** DATA EXCERPTS **

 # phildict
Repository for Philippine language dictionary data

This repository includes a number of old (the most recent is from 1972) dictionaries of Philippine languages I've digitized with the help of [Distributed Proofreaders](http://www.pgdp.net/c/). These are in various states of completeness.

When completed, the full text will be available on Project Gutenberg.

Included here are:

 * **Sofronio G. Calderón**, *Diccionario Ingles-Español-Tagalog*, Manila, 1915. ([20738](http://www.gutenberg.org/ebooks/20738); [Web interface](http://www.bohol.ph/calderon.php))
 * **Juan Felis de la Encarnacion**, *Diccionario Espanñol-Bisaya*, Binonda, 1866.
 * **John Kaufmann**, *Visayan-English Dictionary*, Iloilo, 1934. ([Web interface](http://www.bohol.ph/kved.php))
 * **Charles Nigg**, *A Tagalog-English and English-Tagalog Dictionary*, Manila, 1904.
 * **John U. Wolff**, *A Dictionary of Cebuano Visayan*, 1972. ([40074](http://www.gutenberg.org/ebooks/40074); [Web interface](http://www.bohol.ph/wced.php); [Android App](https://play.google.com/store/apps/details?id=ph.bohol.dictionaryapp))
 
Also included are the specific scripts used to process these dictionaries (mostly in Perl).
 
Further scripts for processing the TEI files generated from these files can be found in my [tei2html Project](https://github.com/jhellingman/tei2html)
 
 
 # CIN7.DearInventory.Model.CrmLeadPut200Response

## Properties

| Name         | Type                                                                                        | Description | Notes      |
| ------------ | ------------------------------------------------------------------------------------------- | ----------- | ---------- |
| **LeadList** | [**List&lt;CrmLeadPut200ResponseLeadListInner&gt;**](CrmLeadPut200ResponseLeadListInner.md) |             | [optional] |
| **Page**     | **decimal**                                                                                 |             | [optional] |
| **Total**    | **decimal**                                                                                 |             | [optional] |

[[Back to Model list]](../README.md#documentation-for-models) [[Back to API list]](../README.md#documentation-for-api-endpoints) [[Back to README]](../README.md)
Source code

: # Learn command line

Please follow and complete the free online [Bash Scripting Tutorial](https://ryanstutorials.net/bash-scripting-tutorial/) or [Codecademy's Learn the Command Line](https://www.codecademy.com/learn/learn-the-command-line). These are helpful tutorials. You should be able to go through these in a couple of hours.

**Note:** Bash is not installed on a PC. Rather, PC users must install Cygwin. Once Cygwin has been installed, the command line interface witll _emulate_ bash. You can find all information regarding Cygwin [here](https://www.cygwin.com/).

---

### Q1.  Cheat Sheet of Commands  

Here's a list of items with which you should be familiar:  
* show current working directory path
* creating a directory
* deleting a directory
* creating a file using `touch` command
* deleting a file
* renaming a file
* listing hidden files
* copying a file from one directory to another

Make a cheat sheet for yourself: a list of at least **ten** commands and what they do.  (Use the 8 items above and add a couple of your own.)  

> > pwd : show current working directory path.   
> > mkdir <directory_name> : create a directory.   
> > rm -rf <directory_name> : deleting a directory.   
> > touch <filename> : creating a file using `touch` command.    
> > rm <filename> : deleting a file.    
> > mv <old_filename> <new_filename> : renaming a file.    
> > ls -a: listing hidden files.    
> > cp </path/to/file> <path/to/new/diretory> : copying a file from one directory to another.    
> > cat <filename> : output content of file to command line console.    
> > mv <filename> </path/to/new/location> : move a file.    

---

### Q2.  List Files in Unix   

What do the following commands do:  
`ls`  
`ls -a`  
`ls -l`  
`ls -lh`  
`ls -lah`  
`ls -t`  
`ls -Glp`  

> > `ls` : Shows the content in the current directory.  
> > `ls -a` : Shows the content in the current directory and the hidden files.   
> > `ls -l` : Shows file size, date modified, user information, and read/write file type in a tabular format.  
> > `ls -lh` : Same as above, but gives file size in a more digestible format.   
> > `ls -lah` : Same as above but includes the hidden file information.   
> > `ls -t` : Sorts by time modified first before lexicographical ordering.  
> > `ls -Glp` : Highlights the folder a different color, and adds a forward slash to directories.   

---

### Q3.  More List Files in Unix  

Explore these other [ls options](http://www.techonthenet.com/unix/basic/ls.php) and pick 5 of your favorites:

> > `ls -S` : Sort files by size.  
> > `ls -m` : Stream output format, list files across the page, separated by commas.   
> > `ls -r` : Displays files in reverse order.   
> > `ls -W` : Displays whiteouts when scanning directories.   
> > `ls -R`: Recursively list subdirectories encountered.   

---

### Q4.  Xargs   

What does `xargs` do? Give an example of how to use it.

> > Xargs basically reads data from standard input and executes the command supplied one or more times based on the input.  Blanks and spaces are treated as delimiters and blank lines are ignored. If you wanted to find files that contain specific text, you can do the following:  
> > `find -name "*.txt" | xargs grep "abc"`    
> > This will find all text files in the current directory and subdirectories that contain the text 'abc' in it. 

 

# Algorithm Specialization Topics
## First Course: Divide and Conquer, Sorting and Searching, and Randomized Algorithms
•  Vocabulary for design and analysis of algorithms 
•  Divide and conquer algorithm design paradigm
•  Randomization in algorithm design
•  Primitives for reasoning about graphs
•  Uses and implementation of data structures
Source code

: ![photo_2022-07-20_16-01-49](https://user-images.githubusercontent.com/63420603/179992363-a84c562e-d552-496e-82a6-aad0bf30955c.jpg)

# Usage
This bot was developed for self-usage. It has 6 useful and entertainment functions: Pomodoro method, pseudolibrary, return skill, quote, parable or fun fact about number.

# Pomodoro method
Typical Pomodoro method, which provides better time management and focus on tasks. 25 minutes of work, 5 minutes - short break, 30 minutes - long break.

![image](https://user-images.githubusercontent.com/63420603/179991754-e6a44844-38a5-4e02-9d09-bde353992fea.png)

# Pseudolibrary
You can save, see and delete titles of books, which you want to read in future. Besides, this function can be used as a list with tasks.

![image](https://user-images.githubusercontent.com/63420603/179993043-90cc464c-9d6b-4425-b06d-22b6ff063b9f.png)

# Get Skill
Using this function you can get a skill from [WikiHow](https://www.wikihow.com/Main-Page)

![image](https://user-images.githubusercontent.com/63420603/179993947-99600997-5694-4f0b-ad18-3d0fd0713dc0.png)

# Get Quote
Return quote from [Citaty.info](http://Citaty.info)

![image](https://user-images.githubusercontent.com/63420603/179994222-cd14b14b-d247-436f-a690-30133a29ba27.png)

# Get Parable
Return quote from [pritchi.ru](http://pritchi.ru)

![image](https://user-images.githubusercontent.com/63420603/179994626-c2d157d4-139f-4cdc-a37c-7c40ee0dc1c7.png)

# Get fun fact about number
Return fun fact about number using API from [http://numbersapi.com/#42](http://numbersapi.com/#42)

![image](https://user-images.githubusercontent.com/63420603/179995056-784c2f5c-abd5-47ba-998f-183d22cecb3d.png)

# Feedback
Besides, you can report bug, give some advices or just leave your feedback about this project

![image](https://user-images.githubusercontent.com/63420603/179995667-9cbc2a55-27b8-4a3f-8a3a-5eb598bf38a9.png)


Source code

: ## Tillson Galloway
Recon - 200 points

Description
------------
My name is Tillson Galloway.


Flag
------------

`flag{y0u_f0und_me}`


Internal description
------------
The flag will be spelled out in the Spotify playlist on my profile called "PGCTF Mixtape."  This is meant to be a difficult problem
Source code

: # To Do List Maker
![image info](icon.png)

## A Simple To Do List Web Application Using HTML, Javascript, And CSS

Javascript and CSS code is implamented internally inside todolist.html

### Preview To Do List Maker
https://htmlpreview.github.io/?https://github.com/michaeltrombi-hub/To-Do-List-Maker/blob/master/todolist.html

** DESCRIPTION OF THE TASK **
All lines of the records above with the word "scripts" in them are to be copied.

** RESULT **
Also included are the specific scripts used to process these dictionaries (mostly in Perl).
Further scripts for processing the TEI files generated from these files can be found in my [tei2html Project](https://github.com/jhellingman/tei2html)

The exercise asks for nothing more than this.